PEPR PRODIGE-IA
(2026-2030)

PRObability, ranDom matrIx theory, Geometry and gEneralization for generative-AI

Partners:
  • LIS & IMT (Marseille)
  • LJAD (Nice)
  • LITIS Rouen
  • LPT & IMT (Toulouse)
  • E.Morvant (LabHC-UJM)

The rapid and impressive development of generative AI opens up transformative projects for several key sectors such as healthcare, education and industry. This evolution comes with major challenges in order to ensure safe, ethical, and effective development of these technologies. In particular, ethical issues such as plagiarism and the amplification of existing biases are currently paramount. Guarantees regarding the functioning of these generative models and the understanding of their underlying mechanisms remain preliminary.
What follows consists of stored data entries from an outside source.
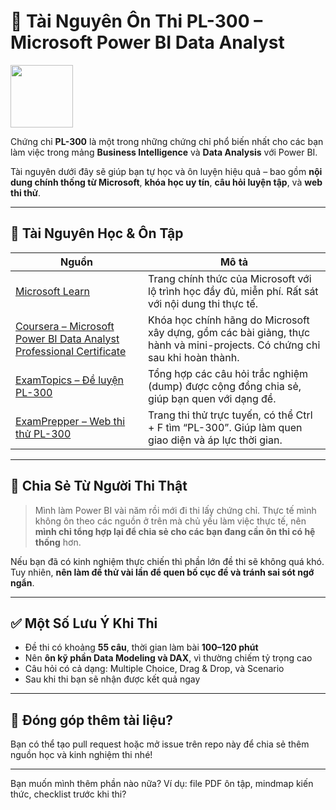 # 🧠 Tài Nguyên Ôn Thi PL-300 – Microsoft Power BI Data Analyst

<img src="https://learn.microsoft.com/en-us/media/learn/certification/badges/microsoft-certified-associate-badge.svg" width="100"/>

Chứng chỉ **PL-300** là một trong những chứng chỉ phổ biến nhất cho các bạn làm việc trong mảng **Business Intelligence** và **Data Analysis** với Power BI.

Tài nguyên dưới đây sẽ giúp bạn tự học và ôn luyện hiệu quả – bao gồm **nội dung chính thống từ Microsoft**, **khóa học uy tín**, **câu hỏi luyện tập**, và **web thi thử**.

---

## 🔗 Tài Nguyên Học & Ôn Tập

| Nguồn                                                                                                                                                     | Mô tả                                                                                                                      |
| --------------------------------------------------------------------------------------------------------------------------------------------------------- | -------------------------------------------------------------------------------------------------------------------------- |
| [Microsoft Learn](https://learn.microsoft.com/en-us/training/powerplatform/power-bi)                                                                      | Trang chính thức của Microsoft với lộ trình học đầy đủ, miễn phí. Rất sát với nội dung thi thực tế.                        |
| [Coursera – Microsoft Power BI Data Analyst Professional Certificate](https://www.coursera.org/professional-certificates/microsoft-power-bi-data-analyst) | Khóa học chính hãng do Microsoft xây dựng, gồm các bài giảng, thực hành và mini-projects. Có chứng chỉ sau khi hoàn thành. |
| [ExamTopics – Đề luyện PL-300](https://www.examtopics.com/exams/microsoft/pl-300/)                                                                        | Tổng hợp các câu hỏi trắc nghiệm (dump) được cộng đồng chia sẻ, giúp bạn quen với dạng đề.                                 |
| [ExamPrepper – Web thi thử PL-300](https://www.examprepper.co/exams)                                                                                      | Trang thi thử trực tuyến, có thể Ctrl + F tìm “PL-300”. Giúp làm quen giao diện và áp lực thời gian.                       |

---

## 💬 Chia Sẻ Từ Người Thi Thật

> Mình làm Power BI vài năm rồi mới đi thi lấy chứng chỉ. Thực tế mình không ôn theo các nguồn ở trên mà chủ yếu làm việc thực tế, nên **mình chỉ tổng hợp lại để chia sẻ cho các bạn đang cần ôn thi có hệ thống** hơn.

Nếu bạn đã có kinh nghiệm thực chiến thì phần lớn đề thi sẽ không quá khó. Tuy nhiên, **nên làm đề thử vài lần để quen bố cục đề và tránh sai sót ngớ ngẩn**.

---

## ✅ Một Số Lưu Ý Khi Thi

* Đề thi có khoảng **55 câu**, thời gian làm bài **100–120 phút**
* Nên **ôn kỹ phần Data Modeling và DAX**, vì thường chiếm tỷ trọng cao
* Câu hỏi có cả dạng: Multiple Choice, Drag & Drop, và Scenario
* Sau khi thi bạn sẽ nhận được kết quả ngay

---

## 📌 Đóng góp thêm tài liệu?

Bạn có thể tạo pull request hoặc mở issue trên repo này để chia sẻ thêm nguồn học và kinh nghiệm thi nhé!

---

Bạn muốn mình thêm phần nào nữa? Ví dụ: file PDF ôn tập, mindmap kiến thức, checklist trước khi thi?
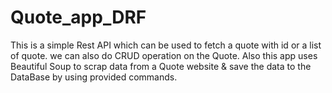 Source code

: # Quote_app_DRF
This is a simple Rest API which can be used to fetch a quote with id or a list of quote. we can also do CRUD operation on the Quote. Also this app uses Beautiful Soup to scrap data from a Quote website &amp; save the data to the DataBase by using provided commands.
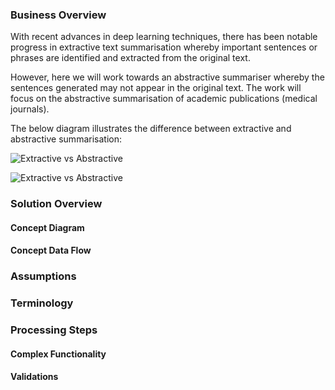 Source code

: ### Business Overview

With recent advances in deep learning techniques, there has been notable progress in extractive text summarisation whereby important sentences or phrases are identified and extracted from the original text. 

However, here we will work towards an abstractive summariser whereby the sentences generated may not appear in the original text.  The work will focus on the abstractive summarisation of academic publications (medical journals).

The below diagram illustrates the difference between extractive and abstractive summarisation:

![Extractive vs Abstractive](https://user-images.githubusercontent.com/45914355/84450911-7bede600-ac49-11ea-93a3-8018f37ddaba.png)

![Extractive vs Abstractive](https://user-images.githubusercontent.com/45914355/84451147-151cfc80-ac4a-11ea-895a-c0166f06e3da.png)

### Solution Overview

#### Concept Diagram

#### Concept Data Flow

### Assumptions

### Terminology

### Processing Steps

#### Complex Functionality

#### Validations
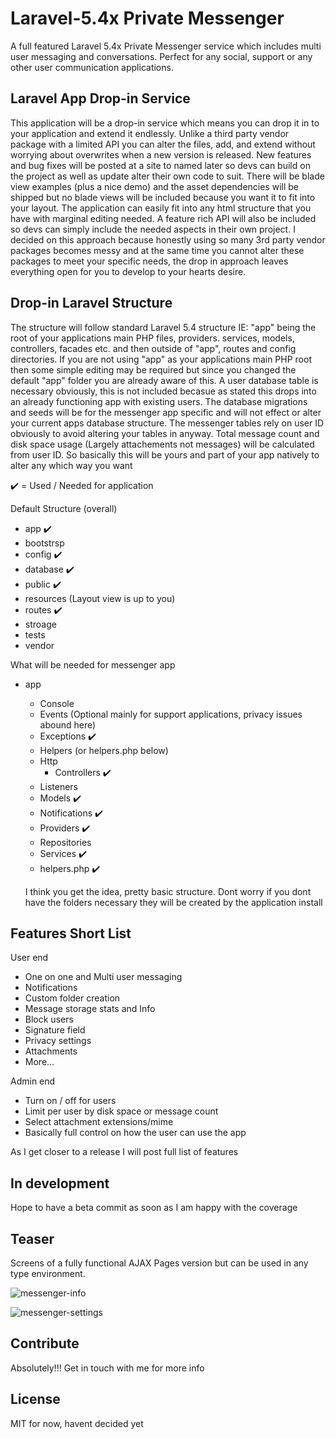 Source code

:# Laravel-5.4x Private Messenger

A full featured Laravel 5.4x Private Messenger service which includes multi user messaging and conversations. Perfect for any social, support or any other user communication applications.

## Laravel App Drop-in Service

This application will be a drop-in service which means you can drop it in to your application and extend it endlessly. Unlike a third party vendor package with a limited API you can alter the files, add, and extend without worrying about overwrites when a new version is released. New features and bug fixes will be posted at a site to named later so devs can build on the project as well as update alter their own code to suit. There will be blade view examples (plus a nice demo) and the asset dependencies will be shipped but no blade views will be included because you want it to fit into your layout. The application can easily fit into any html structure that you have with marginal editing needed. A feature rich API will also be included so devs can simply include the needed aspects in their own project. I decided on this approach because honestly using so many 3rd party vendor packages becomes messy and at the same time you cannot alter these packages to meet your specific needs, the drop in approach leaves everything open for you to develop to your hearts desire.

## Drop-in Laravel Structure

The structure will follow standard Laravel 5.4 structure IE: "app" being the root of your applications main PHP files, providers. services, models, controllers, facades etc. and then outside of "app", routes and config directories. If you are not using "app" as your applications main PHP root then some simple editing may be required but since you changed the default "app" folder you are already aware of this.
A user database table is necessary obviously, this is not included becasue as stated this drops into an already functioning app with existing users. The database migrations and seeds will be for the messenger app specific and will not effect or alter your current apps database structure. The messenger tables rely on user ID obviously to avoid altering your tables in anyway. Total message count and disk space usage (Largely attachements not messages) will be calculated from user ID.
So basically this will be yours and part of your app natively to alter any which way you want

:heavy_check_mark: = Used / Needed for application

Default Structure (overall)
* app :heavy_check_mark:
* bootstrsp
* config :heavy_check_mark:
* database :heavy_check_mark:
* public :heavy_check_mark:
* resources (Layout view is up to you)
* routes :heavy_check_mark:
* stroage
* tests
* vendor

What will be needed for messenger app

* app
   * Console
   * Events (Optional mainly for support applications, privacy issues abound here)
   * Exceptions :heavy_check_mark:
   * Helpers (or helpers.php below)
   * Http
      * Controllers :heavy_check_mark:
   * Listeners  
   * Models :heavy_check_mark:
   * Notifications :heavy_check_mark:
   * Providers :heavy_check_mark:
   * Repositories
   * Services :heavy_check_mark:
   * helpers.php :heavy_check_mark:
   
   I think you get the idea, pretty basic structure. Dont worry if you dont have the folders necessary they will be created by the application install
   
## Features Short List

User end
- One on one and Multi user messaging
- Notifications
- Custom folder creation
- Message storage stats and Info
- Block users
- Signature field
- Privacy settings
- Attachments
- More...

Admin end
- Turn on / off for users
- Limit per user by disk space or message count
- Select attachment extensions/mime
- Basically full control on how the user can use the app

As I get closer to a release I will post full list of features

## In development

Hope to have a beta commit as soon as I am happy with the coverage

## Teaser

Screens of a fully functional AJAX Pages version but can be used in any type environment.

![messenger-info](https://github.com/GaryCornell/Laravel-5.4x-Private-Messenger/blob/master/demo/messenger.png)

![messenger-settings](https://github.com/GaryCornell/Laravel-5.4x-Private-Messenger/blob/master/demo/messenger_settings.png)

## Contribute

Absolutely!!! Get in touch with me for more info

## License

MIT for now, havent decided yet


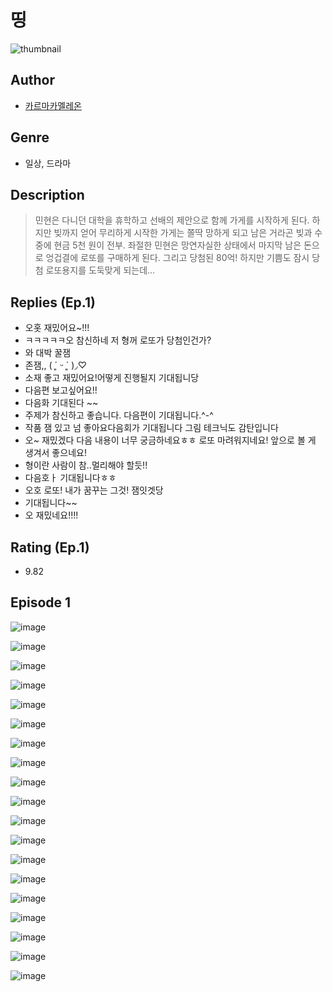 # 띵
![thumbnail](https://image-comic.pstatic.net/user_contents_data/challenge_comic/2023/05/23/329210/upload_7075494103213093684_480x623.jpeg)

## Author
- [카르마카멜레온](https://comic.naver.com/artistTitle?id=329210)

## Genre
- 일상, 드라마

## Description
> 민현은 다니던 대학을 휴학하고 선배의 제안으로 함께 가게를 시작하게 된다. 하지만 빚까지 얻어 무리하게 시작한 가게는 쫄딱 망하게 되고 남은 거라곤 빚과 수중에 현금 5천 원이 전부. 좌절한 민현은 망연자실한 상태에서 마지막 남은 돈으로 엉겁결에 로또를 구매하게 된다. 그리고 당첨된 80억! 하지만 기쁨도 잠시 당첨 로또용지를 도둑맞게 되는데...

## Replies (Ep.1)
- 오홋 재밌어요~!!!
- ㅋㅋㅋㅋㅋ오 참신하네 저 형꺼 로또가 당첨인건가?
- 와 대박 꿀잼
- 존잼,, ( ´͈ ᵕ `͈ )◞♡
- 소재 좋고 재밌어요!어떻게 진행될지 기대됩니당
- 다음편 보고싶어요!!
- 다음화 기대된다 ~~
- 주제가 참신하고 좋습니다. 다음편이 기대됩니다.^-^
- 작품 잼 있고 넘 좋아요다음회가 기대됩니다 그림 테크닉도 감탄입니다
- 오~ 재밌겠다 다음 내용이 너무 궁금하네요ㅎㅎ 로또 마려워지네요! 앞으로 볼 게 생겨서 좋으네요!
- 형이란 사람이 참..멀리해야 할듯!!
- 다음호ㅏ 기대됩니다ㅎㅎ
- 오호 로또! 내가 꿈꾸는 그것! 잼잇겟당
- 기대됩니다~~
- 오 재밌네요!!!!

## Rating (Ep.1)
- 9.82

## Episode 1
![image](https://image-comic.pstatic.net/user_contents_data/challenge_comic/2023/05/23/329210/upload_7306590543679087158.jpeg)

![image](https://image-comic.pstatic.net/user_contents_data/challenge_comic/2023/05/23/329210/upload_3690754003574207586.jpeg)

![image](https://image-comic.pstatic.net/user_contents_data/challenge_comic/2023/05/23/329210/upload_7306358332799136048.jpeg)

![image](https://image-comic.pstatic.net/user_contents_data/challenge_comic/2023/05/23/329210/upload_7161678021482787683.jpeg)

![image](https://image-comic.pstatic.net/user_contents_data/challenge_comic/2023/05/23/329210/upload_3702350531116676146.jpeg)

![image](https://image-comic.pstatic.net/user_contents_data/challenge_comic/2023/05/23/329210/upload_4135255763962968164.jpeg)

![image](https://image-comic.pstatic.net/user_contents_data/challenge_comic/2023/05/23/329210/upload_4049410303524747313.jpeg)

![image](https://image-comic.pstatic.net/user_contents_data/challenge_comic/2023/05/23/329210/upload_7364339983259415398.jpeg)

![image](https://image-comic.pstatic.net/user_contents_data/challenge_comic/2023/05/23/329210/upload_4134646823496475443.jpeg)

![image](https://image-comic.pstatic.net/user_contents_data/challenge_comic/2023/05/23/329210/upload_3834875978386072931.jpeg)

![image](https://image-comic.pstatic.net/user_contents_data/challenge_comic/2023/05/23/329210/upload_3761123825718606130.jpeg)

![image](https://image-comic.pstatic.net/user_contents_data/challenge_comic/2023/05/23/329210/upload_3702634416375882291.jpeg)

![image](https://image-comic.pstatic.net/user_contents_data/challenge_comic/2023/05/23/329210/upload_7365744080358813794.jpeg)

![image](https://image-comic.pstatic.net/user_contents_data/challenge_comic/2023/05/23/329210/upload_7221630001088770609.jpeg)

![image](https://image-comic.pstatic.net/user_contents_data/challenge_comic/2023/05/23/329210/upload_3906372614527477092.jpeg)

![image](https://image-comic.pstatic.net/user_contents_data/challenge_comic/2023/05/23/329210/upload_7378644830659230051.jpeg)

![image](https://image-comic.pstatic.net/user_contents_data/challenge_comic/2023/05/23/329210/upload_3832623083372635193.jpeg)

![image](https://image-comic.pstatic.net/user_contents_data/challenge_comic/2023/05/23/329210/upload_3618190835997762102.jpeg)

![image](https://image-comic.pstatic.net/user_contents_data/challenge_comic/2023/05/23/329210/upload_7364905139967309157.jpeg)
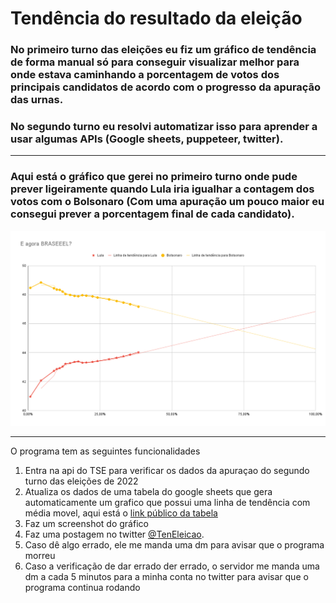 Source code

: # Tendência do resultado da eleição

### No primeiro turno das eleições eu fiz um gráfico de tendência de forma manual só para conseguir visualizar melhor para onde estava caminhando a porcentagem de votos dos principais candidatos de acordo com o progresso da apuração das urnas.

### No segundo turno eu resolvi automatizar isso para aprender a usar algumas APIs (Google sheets, puppeteer, twitter).

---

### Aqui está o gráfico que gerei no primeiro turno onde pude prever ligeiramente quando Lula iria igualhar a contagem dos votos com o Bolsonaro (Com uma apuração um pouco maior eu consegui prever a porcentagem final de cada candidato).

![Gráfico gerado no primeiro turno](./primeiro_turno.png)

---

O programa tem as seguintes funcionalidades

1. Entra na api do TSE para verificar os dados da apuraçao do segundo turno das eleições de 2022
1. Atualiza os dados de uma tabela do google sheets que gera automaticamente um grafico que possui uma linha de tendência com média movel, aqui está o [link público da tabela](https://docs.google.com/spreadsheets/d/12BC8k7vgbsZartBZkJmAkgA1O5UtgDxMqSJXGrEDVOo/edit?usp=sharing)
1. Faz um screenshot do gráfico
1. Faz uma postagem no twitter [@TenEleicao](https://twitter.com/TenEleicao).
1. Caso dê algo errado, ele me manda uma dm para avisar que o programa morreu
1. Caso a verificação de dar errado der errado, o servidor me manda uma dm a cada 5 minutos para a minha conta no twitter para avisar que o programa continua rodando
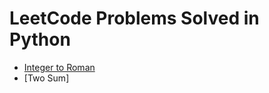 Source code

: # LeetCode Problems Solved in Python
* [Integer to Roman](https://github.com/benbotvinick/LeetCode/blob/master/Python/problem12.py)
* [Two Sum]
The PRODIGE-AI project aims to address three crucial issues for the development of safer, more efficient, and more transparent generative AI: the generalization capabilities of generative AI models, the efficiency and explainability of these AI models, and the development of geometric generative AI - in particular for graphs. These three areas represent topics where the state of the art requires new foundational frameworks to enable a controlled development. Our shared vision is that the promising potential of generative AI cannot be realized without a deep understanding of the fundamentals of generative deep neural networks and the mathematics underlying their learning mechanisms. Towards that endeavor, our consortium brings together both specialists in the foundations of machine learning and mathematicians experts in probability theory, graph theory and geometry. In mathematics, the project relies on expertise in stochastic processes, filtering, high dimensional statistics, random matrices, random graphs, random tensors, free probability, C*-algebras, graph theory, classical and quantum information theory, and optimal transport. Another important objective of the project is to structure a group of researchers at the frontier between the foundations of machine learning and probability theory to foster the development of innovative and relevant results for generative AI.